*Data for review*
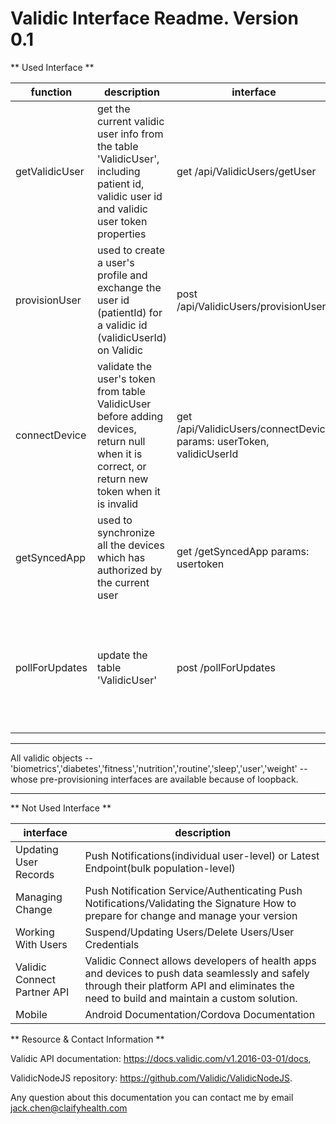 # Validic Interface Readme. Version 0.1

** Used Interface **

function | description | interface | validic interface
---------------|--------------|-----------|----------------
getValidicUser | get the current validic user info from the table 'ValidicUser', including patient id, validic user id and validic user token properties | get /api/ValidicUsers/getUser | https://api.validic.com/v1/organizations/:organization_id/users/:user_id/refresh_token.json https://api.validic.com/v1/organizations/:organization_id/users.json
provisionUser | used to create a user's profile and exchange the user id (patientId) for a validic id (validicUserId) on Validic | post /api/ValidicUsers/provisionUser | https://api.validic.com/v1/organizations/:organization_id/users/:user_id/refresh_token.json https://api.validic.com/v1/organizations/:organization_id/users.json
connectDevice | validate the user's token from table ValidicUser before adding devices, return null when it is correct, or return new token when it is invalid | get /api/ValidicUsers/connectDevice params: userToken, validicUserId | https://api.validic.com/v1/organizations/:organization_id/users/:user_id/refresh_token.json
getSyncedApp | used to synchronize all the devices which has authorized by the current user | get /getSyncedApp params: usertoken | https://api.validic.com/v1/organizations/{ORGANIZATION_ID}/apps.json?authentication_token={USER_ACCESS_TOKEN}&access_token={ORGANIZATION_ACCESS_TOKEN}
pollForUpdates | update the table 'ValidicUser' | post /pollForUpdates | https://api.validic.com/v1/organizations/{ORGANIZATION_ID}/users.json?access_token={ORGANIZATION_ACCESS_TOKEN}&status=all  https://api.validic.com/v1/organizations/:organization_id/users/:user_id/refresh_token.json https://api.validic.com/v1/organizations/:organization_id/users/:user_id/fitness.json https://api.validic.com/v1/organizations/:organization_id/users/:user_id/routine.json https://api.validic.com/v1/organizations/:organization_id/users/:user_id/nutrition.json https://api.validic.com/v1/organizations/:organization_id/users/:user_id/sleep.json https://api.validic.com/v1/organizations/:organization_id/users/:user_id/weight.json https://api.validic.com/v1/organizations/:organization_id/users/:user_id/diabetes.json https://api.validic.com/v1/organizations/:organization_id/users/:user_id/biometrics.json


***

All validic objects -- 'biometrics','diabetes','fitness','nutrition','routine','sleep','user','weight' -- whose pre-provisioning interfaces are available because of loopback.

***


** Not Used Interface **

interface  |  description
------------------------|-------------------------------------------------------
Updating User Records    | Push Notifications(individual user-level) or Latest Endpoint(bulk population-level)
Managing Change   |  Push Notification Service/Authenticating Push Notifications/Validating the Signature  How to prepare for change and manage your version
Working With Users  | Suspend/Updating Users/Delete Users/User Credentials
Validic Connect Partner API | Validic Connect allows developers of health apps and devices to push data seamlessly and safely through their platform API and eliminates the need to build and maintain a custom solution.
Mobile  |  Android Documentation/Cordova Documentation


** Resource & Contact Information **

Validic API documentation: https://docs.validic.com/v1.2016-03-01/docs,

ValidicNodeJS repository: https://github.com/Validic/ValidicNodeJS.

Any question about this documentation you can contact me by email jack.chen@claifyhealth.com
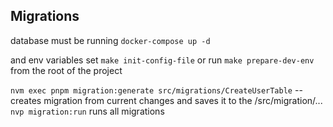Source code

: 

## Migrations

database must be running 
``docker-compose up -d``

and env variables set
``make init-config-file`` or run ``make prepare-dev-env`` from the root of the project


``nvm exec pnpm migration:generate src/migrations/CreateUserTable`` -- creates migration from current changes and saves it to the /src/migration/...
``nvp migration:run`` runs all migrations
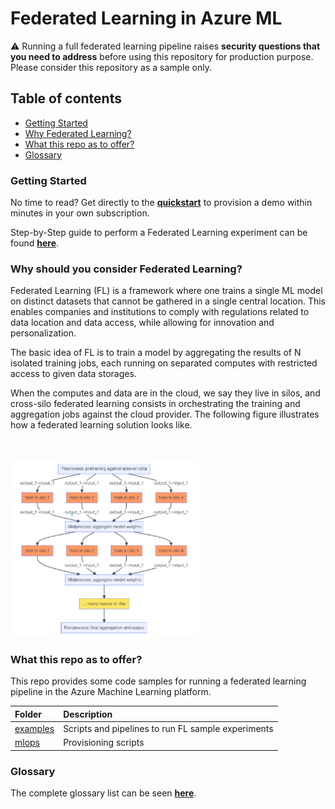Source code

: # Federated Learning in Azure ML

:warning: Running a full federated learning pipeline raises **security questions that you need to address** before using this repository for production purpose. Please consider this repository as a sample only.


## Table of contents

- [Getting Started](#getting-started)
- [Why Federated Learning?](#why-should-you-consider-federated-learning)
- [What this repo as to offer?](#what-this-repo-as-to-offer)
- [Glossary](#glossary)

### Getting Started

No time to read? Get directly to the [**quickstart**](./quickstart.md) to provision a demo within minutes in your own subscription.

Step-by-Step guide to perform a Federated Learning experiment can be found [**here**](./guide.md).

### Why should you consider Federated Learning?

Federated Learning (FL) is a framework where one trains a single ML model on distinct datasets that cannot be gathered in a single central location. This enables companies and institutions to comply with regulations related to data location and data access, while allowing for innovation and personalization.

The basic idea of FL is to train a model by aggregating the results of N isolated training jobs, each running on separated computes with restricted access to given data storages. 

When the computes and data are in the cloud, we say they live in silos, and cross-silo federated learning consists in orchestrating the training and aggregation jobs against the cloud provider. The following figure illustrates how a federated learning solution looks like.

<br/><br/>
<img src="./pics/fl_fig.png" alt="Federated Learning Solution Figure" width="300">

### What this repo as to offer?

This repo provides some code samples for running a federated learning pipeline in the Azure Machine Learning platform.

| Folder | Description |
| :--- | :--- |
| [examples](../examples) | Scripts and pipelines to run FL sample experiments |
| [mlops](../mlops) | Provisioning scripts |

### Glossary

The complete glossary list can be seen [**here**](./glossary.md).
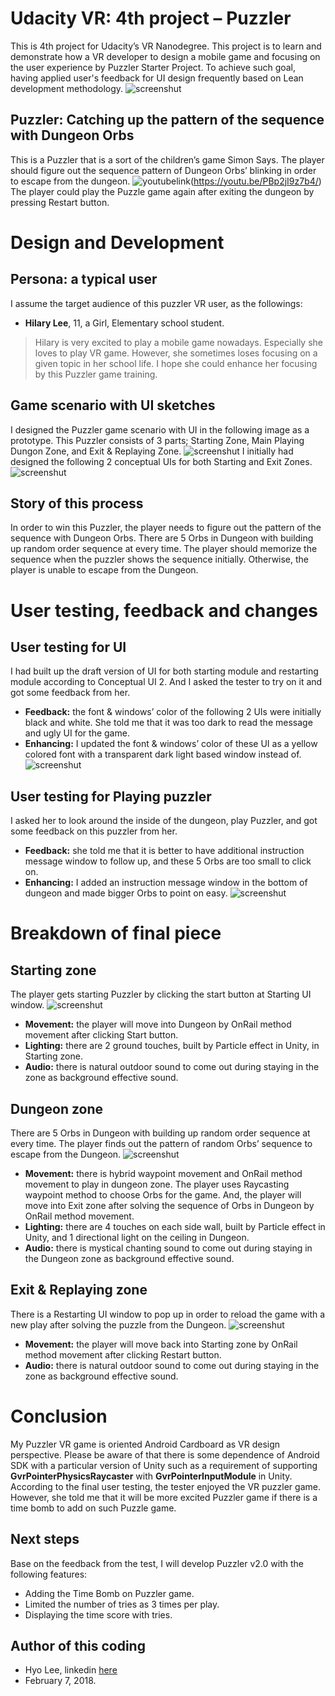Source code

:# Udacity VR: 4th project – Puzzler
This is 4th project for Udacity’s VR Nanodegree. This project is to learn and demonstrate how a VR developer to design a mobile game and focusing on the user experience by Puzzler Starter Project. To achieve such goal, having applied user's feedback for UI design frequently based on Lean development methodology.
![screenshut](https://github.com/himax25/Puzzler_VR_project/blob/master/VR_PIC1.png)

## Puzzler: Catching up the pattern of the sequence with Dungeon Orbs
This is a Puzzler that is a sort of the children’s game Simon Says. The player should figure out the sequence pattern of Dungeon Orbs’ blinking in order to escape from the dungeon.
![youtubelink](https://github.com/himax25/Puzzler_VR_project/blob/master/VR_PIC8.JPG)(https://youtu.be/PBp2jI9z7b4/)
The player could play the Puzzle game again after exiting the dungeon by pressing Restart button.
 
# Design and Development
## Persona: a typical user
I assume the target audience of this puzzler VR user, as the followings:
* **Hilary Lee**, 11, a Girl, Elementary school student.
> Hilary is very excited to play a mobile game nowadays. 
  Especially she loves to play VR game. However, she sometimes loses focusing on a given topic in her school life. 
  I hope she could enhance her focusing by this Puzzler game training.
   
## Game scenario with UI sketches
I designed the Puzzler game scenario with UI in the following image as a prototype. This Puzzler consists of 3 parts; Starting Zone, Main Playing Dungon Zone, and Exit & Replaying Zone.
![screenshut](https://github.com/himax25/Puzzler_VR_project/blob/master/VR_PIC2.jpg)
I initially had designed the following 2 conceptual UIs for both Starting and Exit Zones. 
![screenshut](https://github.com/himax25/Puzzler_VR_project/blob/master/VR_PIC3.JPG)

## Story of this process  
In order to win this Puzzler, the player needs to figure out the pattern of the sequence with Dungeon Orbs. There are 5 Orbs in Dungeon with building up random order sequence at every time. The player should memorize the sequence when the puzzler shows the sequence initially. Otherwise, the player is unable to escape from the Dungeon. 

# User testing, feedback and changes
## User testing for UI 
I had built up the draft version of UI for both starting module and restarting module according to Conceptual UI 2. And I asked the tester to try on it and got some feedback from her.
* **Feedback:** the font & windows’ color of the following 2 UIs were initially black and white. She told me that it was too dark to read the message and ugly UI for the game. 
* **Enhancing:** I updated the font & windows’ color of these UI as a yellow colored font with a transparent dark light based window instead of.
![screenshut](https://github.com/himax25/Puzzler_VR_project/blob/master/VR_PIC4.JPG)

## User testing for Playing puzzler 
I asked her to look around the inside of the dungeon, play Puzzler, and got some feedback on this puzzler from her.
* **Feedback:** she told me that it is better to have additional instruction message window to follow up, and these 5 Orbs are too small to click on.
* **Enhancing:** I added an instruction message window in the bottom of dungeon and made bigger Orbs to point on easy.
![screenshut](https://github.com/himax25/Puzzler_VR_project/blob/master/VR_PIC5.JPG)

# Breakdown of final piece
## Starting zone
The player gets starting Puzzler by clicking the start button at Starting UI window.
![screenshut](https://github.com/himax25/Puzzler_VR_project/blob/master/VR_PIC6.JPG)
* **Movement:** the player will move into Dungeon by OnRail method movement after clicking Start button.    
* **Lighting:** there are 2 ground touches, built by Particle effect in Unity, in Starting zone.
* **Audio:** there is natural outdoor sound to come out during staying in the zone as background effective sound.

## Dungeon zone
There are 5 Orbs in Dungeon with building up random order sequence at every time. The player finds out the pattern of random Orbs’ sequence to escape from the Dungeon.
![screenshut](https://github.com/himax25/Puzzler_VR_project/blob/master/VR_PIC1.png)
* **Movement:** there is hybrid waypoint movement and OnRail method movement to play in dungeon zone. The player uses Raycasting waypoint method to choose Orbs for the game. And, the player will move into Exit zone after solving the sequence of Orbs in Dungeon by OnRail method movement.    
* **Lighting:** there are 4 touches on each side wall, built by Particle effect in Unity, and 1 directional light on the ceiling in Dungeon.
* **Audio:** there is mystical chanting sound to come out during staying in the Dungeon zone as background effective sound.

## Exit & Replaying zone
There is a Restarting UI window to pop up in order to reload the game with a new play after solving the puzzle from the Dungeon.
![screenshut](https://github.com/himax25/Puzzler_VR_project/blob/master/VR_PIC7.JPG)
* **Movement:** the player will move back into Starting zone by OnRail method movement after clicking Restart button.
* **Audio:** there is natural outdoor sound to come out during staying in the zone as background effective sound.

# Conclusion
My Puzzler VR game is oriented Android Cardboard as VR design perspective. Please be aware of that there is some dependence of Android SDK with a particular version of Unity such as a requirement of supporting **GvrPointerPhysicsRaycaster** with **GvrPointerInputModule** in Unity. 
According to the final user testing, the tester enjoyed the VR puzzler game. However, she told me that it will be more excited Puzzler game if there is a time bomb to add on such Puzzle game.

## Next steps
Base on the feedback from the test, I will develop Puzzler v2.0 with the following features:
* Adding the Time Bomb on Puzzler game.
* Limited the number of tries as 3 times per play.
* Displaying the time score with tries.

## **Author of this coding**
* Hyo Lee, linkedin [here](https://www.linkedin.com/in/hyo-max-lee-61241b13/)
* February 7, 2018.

*Task objective*
Above are the entries. Output exactly the lines beginning with the line that has "pollForUpdates | update" and ending with the line that has "Updating User Records".

*Response to the task*
pollForUpdates | update the table 'ValidicUser' | post /pollForUpdates | https://api.validic.com/v1/organizations/{ORGANIZATION_ID}/users.json?access_token={ORGANIZATION_ACCESS_TOKEN}&status=all  https://api.validic.com/v1/organizations/:organization_id/users/:user_id/refresh_token.json https://api.validic.com/v1/organizations/:organization_id/users/:user_id/fitness.json https://api.validic.com/v1/organizations/:organization_id/users/:user_id/routine.json https://api.validic.com/v1/organizations/:organization_id/users/:user_id/nutrition.json https://api.validic.com/v1/organizations/:organization_id/users/:user_id/sleep.json https://api.validic.com/v1/organizations/:organization_id/users/:user_id/weight.json https://api.validic.com/v1/organizations/:organization_id/users/:user_id/diabetes.json https://api.validic.com/v1/organizations/:organization_id/users/:user_id/biometrics.json


***

All validic objects -- 'biometrics','diabetes','fitness','nutrition','routine','sleep','user','weight' -- whose pre-provisioning interfaces are available because of loopback.

***


** Not Used Interface **

interface  |  description
------------------------|-------------------------------------------------------
Updating User Records    | Push Notifications(individual user-level) or Latest Endpoint(bulk population-level)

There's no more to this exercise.